Una escuela grande con problemas básicos
Desde hace tiempo, alumnos y docentes describen una escena que se repite casi a diario: al comenzar la jornada, muchos estudiantes deben salir a buscar sillas o mesas para poder sentarse en clase.
La falta de mobiliario genera situaciones de tensión en los primeros minutos de la mañana. En algunos cursos, quienes llegan tarde a las aulas deben recorrer pasillos o subir escaleras rápidamente para conseguir una silla disponible en otros salones.
Esta dinámica no solo interrumpe el inicio normal de las clases, sino que además plantea riesgos de seguridad: la circulación apurada por escaleras y pasillos para conseguir un asiento se vuelve parte de la rutina escolar.
La problemática no sería nueva. De acuerdo con testimonios de miembros de la comunidad educativa, el déficit de sillas y pupitres se arrastraría desde hace más de una década, con referencias que sitúan el inicio del problema alrededor de 2013. A pesar del crecimiento de la matrícula, el equipamiento no habría acompañado esa expansión.
Infraestructura deteriorada
El mobiliario no es el único problema que preocupa a estudiantes y familias. Distintos integrantes de la comunidad escolar señalan que el edificio presenta falencias edilicias que afectan el desarrollo normal de las clases.
Entre las principales dificultades mencionadas se encuentran:
● Falta o deterioro de puertas y vidrios en algunas ventanas
● Ventiladores que no funcionan en varias aulas
● Problemas con el suministro de agua
● Limitaciones eléctricas que impedirían instalar aires acondicionados o equipamiento tecnológico, como proyectores
Estas condiciones se vuelven especialmente críticas durante los meses de calor.

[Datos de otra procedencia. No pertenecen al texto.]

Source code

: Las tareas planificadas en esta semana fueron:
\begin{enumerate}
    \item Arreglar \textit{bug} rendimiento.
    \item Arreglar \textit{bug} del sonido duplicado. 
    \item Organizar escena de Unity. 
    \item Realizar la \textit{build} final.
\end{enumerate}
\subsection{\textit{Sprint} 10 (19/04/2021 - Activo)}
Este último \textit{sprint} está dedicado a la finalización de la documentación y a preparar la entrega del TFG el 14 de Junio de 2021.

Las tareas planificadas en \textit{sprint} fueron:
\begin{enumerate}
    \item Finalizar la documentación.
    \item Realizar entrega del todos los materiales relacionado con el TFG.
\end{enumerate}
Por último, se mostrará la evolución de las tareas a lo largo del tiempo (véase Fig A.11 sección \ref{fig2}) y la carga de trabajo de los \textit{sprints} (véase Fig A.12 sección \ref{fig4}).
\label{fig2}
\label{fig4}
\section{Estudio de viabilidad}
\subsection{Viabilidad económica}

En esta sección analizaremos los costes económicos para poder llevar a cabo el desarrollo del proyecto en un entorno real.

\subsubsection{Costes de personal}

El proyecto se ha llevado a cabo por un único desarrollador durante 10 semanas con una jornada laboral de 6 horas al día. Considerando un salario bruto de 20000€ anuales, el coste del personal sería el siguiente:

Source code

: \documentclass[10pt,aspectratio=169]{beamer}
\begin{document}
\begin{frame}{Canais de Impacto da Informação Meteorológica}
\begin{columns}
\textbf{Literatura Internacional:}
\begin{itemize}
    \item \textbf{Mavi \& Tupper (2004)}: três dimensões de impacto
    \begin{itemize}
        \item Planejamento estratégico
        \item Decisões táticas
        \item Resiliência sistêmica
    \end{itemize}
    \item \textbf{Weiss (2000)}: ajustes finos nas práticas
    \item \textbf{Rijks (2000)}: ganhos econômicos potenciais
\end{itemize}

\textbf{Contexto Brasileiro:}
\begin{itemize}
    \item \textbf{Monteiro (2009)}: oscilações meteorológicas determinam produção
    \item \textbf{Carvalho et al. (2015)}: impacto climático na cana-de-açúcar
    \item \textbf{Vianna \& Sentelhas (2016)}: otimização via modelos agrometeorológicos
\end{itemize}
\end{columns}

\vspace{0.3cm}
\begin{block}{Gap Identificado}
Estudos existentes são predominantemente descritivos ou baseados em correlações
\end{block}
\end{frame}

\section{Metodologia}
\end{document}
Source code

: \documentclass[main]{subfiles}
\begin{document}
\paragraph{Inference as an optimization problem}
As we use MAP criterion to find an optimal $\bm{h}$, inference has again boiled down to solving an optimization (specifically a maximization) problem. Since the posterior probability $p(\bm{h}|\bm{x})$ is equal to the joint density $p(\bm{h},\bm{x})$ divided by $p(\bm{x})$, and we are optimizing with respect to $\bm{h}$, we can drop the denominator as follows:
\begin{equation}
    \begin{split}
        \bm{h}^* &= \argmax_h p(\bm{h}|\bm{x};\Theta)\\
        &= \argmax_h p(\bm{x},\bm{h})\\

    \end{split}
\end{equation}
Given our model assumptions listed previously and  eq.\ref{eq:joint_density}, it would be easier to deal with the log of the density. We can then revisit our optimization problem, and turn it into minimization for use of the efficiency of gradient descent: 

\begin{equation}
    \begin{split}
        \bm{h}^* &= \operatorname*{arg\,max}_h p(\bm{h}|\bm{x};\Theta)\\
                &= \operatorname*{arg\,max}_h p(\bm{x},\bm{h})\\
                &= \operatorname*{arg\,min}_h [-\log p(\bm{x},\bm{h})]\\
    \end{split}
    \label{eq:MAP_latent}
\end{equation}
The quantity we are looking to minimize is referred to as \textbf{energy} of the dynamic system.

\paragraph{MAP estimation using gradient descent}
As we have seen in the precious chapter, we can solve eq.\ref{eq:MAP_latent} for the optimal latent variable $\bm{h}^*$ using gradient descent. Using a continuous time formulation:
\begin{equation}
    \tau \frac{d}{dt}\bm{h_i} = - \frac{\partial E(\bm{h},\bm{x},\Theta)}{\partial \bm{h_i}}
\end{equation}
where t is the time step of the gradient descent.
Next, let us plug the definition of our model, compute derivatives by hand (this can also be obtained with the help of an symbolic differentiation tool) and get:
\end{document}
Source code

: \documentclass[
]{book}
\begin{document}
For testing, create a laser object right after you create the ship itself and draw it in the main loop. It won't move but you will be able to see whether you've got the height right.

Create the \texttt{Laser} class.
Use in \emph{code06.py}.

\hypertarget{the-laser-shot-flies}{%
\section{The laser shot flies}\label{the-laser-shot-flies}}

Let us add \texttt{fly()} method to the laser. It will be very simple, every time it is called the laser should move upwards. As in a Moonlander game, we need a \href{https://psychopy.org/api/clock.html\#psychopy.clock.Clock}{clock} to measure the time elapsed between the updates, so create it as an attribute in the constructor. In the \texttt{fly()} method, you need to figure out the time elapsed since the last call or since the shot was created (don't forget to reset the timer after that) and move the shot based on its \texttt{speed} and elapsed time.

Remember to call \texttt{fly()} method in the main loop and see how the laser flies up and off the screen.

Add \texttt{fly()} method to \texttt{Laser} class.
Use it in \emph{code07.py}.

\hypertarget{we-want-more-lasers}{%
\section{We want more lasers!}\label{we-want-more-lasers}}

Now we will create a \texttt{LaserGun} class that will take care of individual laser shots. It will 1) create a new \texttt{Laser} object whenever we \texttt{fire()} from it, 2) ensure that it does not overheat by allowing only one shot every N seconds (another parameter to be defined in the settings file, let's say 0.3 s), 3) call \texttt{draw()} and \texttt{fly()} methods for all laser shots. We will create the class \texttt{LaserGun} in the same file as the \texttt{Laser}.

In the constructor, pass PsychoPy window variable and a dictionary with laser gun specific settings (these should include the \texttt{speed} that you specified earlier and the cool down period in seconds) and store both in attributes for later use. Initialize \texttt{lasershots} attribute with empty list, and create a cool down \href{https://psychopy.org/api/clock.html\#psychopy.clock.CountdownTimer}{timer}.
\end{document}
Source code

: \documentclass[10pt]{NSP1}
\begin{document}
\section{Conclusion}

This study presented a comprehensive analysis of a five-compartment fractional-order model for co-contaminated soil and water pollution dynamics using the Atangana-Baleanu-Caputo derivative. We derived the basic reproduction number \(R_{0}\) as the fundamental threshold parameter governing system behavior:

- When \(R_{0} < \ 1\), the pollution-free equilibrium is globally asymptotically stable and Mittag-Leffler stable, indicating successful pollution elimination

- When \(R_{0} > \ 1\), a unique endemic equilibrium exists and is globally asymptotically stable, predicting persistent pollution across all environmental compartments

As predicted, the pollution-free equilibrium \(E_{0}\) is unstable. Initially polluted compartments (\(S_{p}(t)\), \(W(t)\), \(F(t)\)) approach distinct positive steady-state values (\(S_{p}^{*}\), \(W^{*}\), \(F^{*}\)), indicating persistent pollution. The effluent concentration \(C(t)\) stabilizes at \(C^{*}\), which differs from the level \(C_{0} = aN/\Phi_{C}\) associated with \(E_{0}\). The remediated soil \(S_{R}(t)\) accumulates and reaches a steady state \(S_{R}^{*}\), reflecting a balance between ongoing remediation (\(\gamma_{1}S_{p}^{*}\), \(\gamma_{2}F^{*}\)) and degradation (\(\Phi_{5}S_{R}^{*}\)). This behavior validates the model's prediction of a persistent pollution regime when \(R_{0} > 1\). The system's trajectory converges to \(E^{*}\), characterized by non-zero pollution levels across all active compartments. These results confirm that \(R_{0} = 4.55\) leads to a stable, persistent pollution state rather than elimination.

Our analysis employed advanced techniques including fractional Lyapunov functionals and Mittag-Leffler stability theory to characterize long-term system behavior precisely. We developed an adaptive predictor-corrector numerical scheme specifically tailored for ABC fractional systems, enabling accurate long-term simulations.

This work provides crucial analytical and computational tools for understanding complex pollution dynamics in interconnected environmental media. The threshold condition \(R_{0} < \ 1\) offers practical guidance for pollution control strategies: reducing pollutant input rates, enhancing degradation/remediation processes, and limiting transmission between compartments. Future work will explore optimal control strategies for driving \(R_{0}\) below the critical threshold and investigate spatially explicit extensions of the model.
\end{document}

Sin ventilación adecuada, las aulas pueden transformarse en espacios difíciles para el aprendizaje, situación que se agrava cuando los estudiantes deben permanecer varias horas en clase.
Paradójicamente, en algunas materias teóricas los alumnos deben asistir con guardapolvo, lo que incrementa la incomodidad cuando las temperaturas son elevadas.
Antecedentes de problemas edilicios
Las dificultades en la infraestructura no son un fenómeno aislado. En 2023, por ejemplo, el desprendimiento de parte de un cielorraso en una de las aulas provocó la intervención del Consejo Escolar de Escobar y obligó a realizar tareas de reparación. En ese episodio, cuatro estudiantes debieron ser asistidos tras el incidente.
Este hecho volvió a poner en agenda el estado del edificio y la necesidad de inversiones sostenidas en mantenimiento y seguridad. Cabe recordar que la escuela es considerada históricamente una institución emblemática de la educación técnica en el distrito, y en distintos momentos se anunciaron inversiones para su refacción y puesta en valor.
Sin embargo, para muchos integrantes de la comunidad educativa, esas intervenciones no lograron resolver los problemas estructurales.